Peristiwa moral lain, di surat kabar yang sama, di
edisi yang sama. Iris membaca, ketika siswa SMP saja sudah mengenal yang
namanya hubungan suami istri dengan tindakan nyata, ia mengajak hubungan
terlarang itu dengan teman sebaya yang beda 1 tahun dengannya. Bahkan zina itu
dilakukan 4 kali dan orang tua si korban yang akhirnya mengandus kejahatan itu.
Aku tetap saja berjalan di
tengah hangatnya mentari pagi, sembari melihat di trotoar jalan sana sebuah keluarga yang
berbaju sangat rapi, membawa buku juga. Itu adalah Al Kitab dan aku melihat
dari jauh, Gereja yang tampak anggun dengan bentuk yang menyerupai katedral di Jakarta.

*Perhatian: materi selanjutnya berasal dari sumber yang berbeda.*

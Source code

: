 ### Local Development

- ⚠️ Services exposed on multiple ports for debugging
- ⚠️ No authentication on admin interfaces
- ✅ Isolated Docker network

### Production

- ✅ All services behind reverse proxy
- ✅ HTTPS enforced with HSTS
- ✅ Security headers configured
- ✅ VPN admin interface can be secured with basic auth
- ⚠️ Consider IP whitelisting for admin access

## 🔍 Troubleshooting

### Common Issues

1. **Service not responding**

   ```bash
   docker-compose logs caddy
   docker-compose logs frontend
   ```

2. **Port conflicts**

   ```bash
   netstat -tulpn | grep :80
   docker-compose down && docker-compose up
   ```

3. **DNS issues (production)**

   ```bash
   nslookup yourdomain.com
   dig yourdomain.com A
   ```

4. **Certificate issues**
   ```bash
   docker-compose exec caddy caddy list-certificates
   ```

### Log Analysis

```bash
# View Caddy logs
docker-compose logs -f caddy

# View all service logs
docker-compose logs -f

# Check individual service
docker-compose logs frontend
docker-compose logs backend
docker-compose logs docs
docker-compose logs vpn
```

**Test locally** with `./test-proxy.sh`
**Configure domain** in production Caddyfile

Melangkah lagi mataku, melihat
dua insan bergandengan tangan yang akhirnya melewatiku. Aku berhenti sejenak
melihat mereka berdua. Mereka tampak muda. Seumuran dengan adikku, Devi, di
desaku sana
yang baru lulus SMP. Aku pernah melihat anak laki-laki itu. Suatu waktu ia
berseragam biru-putih. Mereka tertawa dan tidak ada rasa malu sama sekali,
bercanda, tertawa lebar dan memanggil dengan sebutan yang sangat membuatku
geli!
“Papa…”
“Mama…”
“Mama…”
Apalagi mereka belum
melangsungkan pernikahan. Panggilan itu begitu aneh di telingaku.

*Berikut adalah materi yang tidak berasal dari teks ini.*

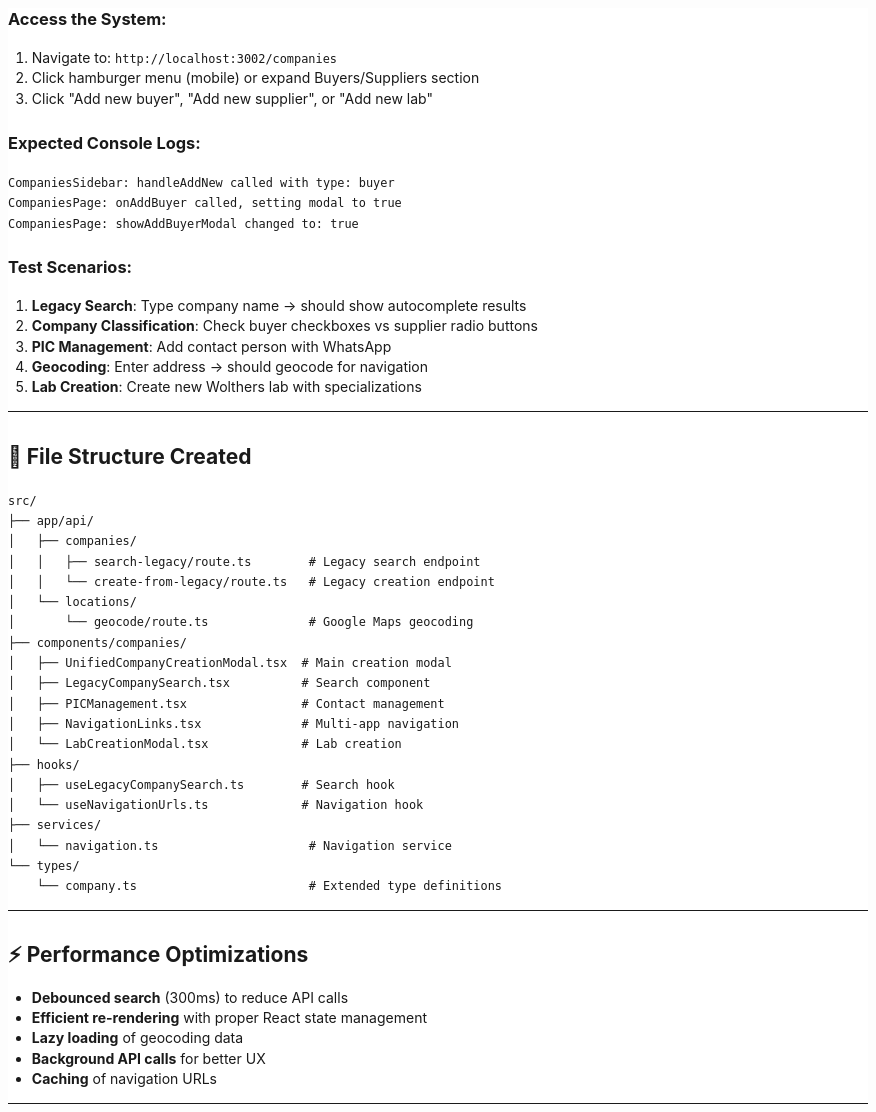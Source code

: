 ### **Access the System:**
1. Navigate to: `http://localhost:3002/companies`
2. Click hamburger menu (mobile) or expand Buyers/Suppliers section
3. Click "Add new buyer", "Add new supplier", or "Add new lab"

### **Expected Console Logs:**
```
CompaniesSidebar: handleAddNew called with type: buyer
CompaniesPage: onAddBuyer called, setting modal to true
CompaniesPage: showAddBuyerModal changed to: true
```

### **Test Scenarios:**
1. **Legacy Search**: Type company name → should show autocomplete results
2. **Company Classification**: Check buyer checkboxes vs supplier radio buttons
3. **PIC Management**: Add contact person with WhatsApp
4. **Geocoding**: Enter address → should geocode for navigation
5. **Lab Creation**: Create new Wolthers lab with specializations

---

## 🔗 **File Structure Created**

```
src/
├── app/api/
│   ├── companies/
│   │   ├── search-legacy/route.ts        # Legacy search endpoint
│   │   └── create-from-legacy/route.ts   # Legacy creation endpoint
│   └── locations/
│       └── geocode/route.ts              # Google Maps geocoding
├── components/companies/
│   ├── UnifiedCompanyCreationModal.tsx  # Main creation modal
│   ├── LegacyCompanySearch.tsx          # Search component
│   ├── PICManagement.tsx                # Contact management
│   ├── NavigationLinks.tsx              # Multi-app navigation
│   └── LabCreationModal.tsx             # Lab creation
├── hooks/
│   ├── useLegacyCompanySearch.ts        # Search hook
│   └── useNavigationUrls.ts             # Navigation hook
├── services/
│   └── navigation.ts                     # Navigation service
└── types/
    └── company.ts                        # Extended type definitions
```

---

## ⚡ **Performance Optimizations**

- **Debounced search** (300ms) to reduce API calls
- **Efficient re-rendering** with proper React state management
- **Lazy loading** of geocoding data
- **Background API calls** for better UX
- **Caching** of navigation URLs

---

Guru Ngaji. Ingat akan guru
ngajiku di desa bernama Kyai Hasan yang kini tergolek sakit di pembaringan di
rumahnya. Ia adalah guru ngaji yang sepenuhnya menegakkan perintah Tuhan walau
mungkin, Tuhan lebih tahu daripada aku yang tidak tahu apa-apa. Bagaimana tidak
merasa sakit hati yang sangat, ketika Koran lama yang aku temukan tadi,
tertulis dengan ukuran font yang besar, di halaman 5:
Guru Ngaji Nodai 7 Santri ABG
Bukan cuma anak muda, orang
biasa saja yang melakukan perbuatan maksiat dengan larangan Tuhan yang hampir
setiap hari berkumandang di Masjid setiap Jumat, belum lagi pengajian sebualan
sekali yang diadakan di halaman Musholah samping kontrakanku. Semua itu tidak
diindahkan lagi oleh orang yang ketika ditanya tentang keimanan dan ketaqwaan
pada Tuhan, mereka akan menjawab dengan gamblang, mereka layak masuk surga.

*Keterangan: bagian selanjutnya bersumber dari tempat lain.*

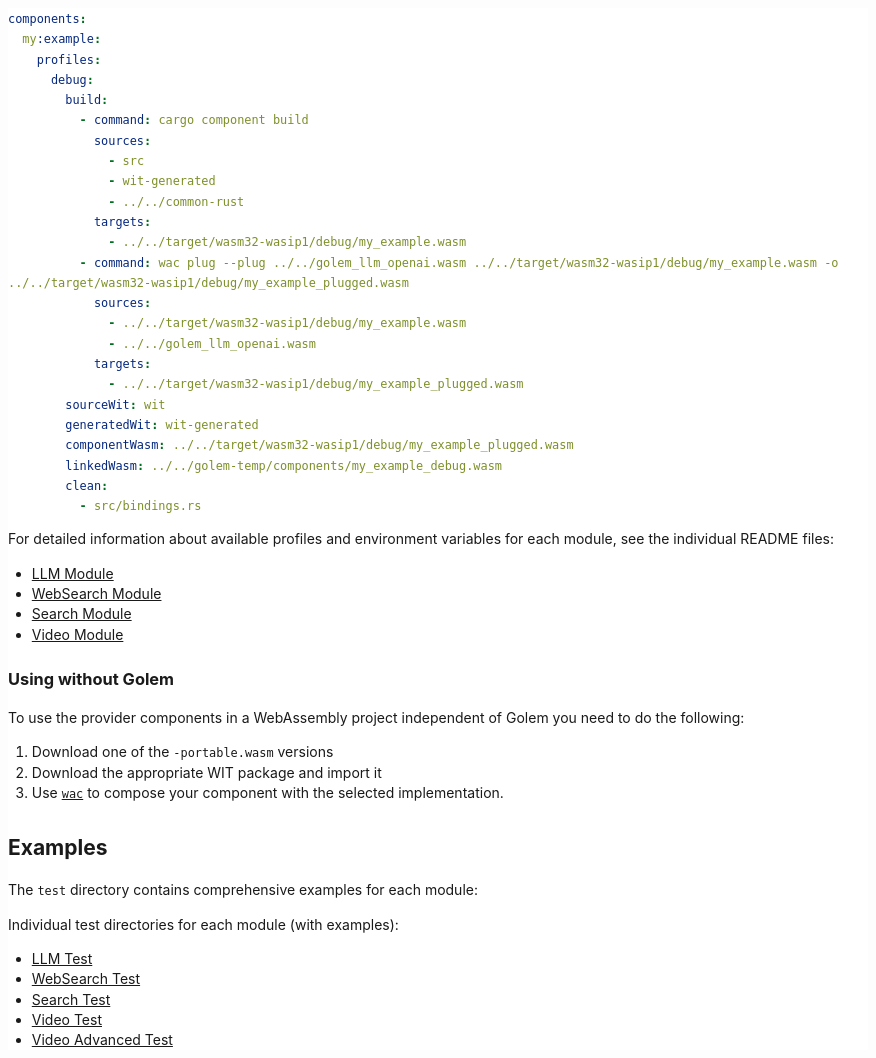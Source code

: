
 ```yaml
components:
  my:example:
    profiles:
      debug:
        build:
          - command: cargo component build
            sources:
              - src
              - wit-generated
              - ../../common-rust
            targets:
              - ../../target/wasm32-wasip1/debug/my_example.wasm
          - command: wac plug --plug ../../golem_llm_openai.wasm ../../target/wasm32-wasip1/debug/my_example.wasm -o ../../target/wasm32-wasip1/debug/my_example_plugged.wasm
            sources:
              - ../../target/wasm32-wasip1/debug/my_example.wasm
              - ../../golem_llm_openai.wasm
            targets:
              - ../../target/wasm32-wasip1/debug/my_example_plugged.wasm
        sourceWit: wit
        generatedWit: wit-generated
        componentWasm: ../../target/wasm32-wasip1/debug/my_example_plugged.wasm
        linkedWasm: ../../golem-temp/components/my_example_debug.wasm
        clean:
          - src/bindings.rs
```
For detailed information about available profiles and environment variables for each module, see the individual README files:
- [LLM Module](llm/README.md)
- [WebSearch Module](websearch/README.md)
- [Search Module](search/README.md)
- [Video Module](video/README.md)

### Using without Golem

To use the provider components in a WebAssembly project independent of Golem you need to do the following:

1. Download one of the `-portable.wasm` versions
2. Download the appropriate WIT package and import it
3. Use [`wac`](https://github.com/bytecodealliance/wac) to compose your component with the selected implementation.

## Examples

The `test` directory contains comprehensive examples for each module:

Individual test directories for each module (with examples):
- [LLM Test](test/llm/)
- [WebSearch Test](test/websearch/)
- [Search Test](test/search/)
- [Video Test](test/video/)
- [Video Advanced Test](test/video-advanced/)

Ini seorang Kyai. Orang yang
mengerti agama, orang yang dianggap layak mati syahid dalam pandangan
kemulyaan, orang yang setiap hari bergaul dengan Al Quran, menegakkan sunnah
juga amal Ma’ruf Nahi Munkar. Tetapi judul dan cerita yang disuguhkan itu
seolah mencoreng kaum intelek akan agama dan khususnya dunia Muslim yang sangat
mengharamkan Zina.
7 santri yang mendapat perlakuan
amoral itu, dialasi sebagai salah satu ilmu yang harus dipatuhi
santri-santrinya. Dalihnya, mereka akan diberi ilmu tenaga dalam dengan syarat,
mereka harus memberikan keperawanannya. Untuk itu pula, santri-santri yang akan
dijadikan ‘boneka nafsu’ manusia bejat itu mengaji hingga larut malam, bahkan
sampai menginap. Ketujuh korban itu dibawah 18 tahun.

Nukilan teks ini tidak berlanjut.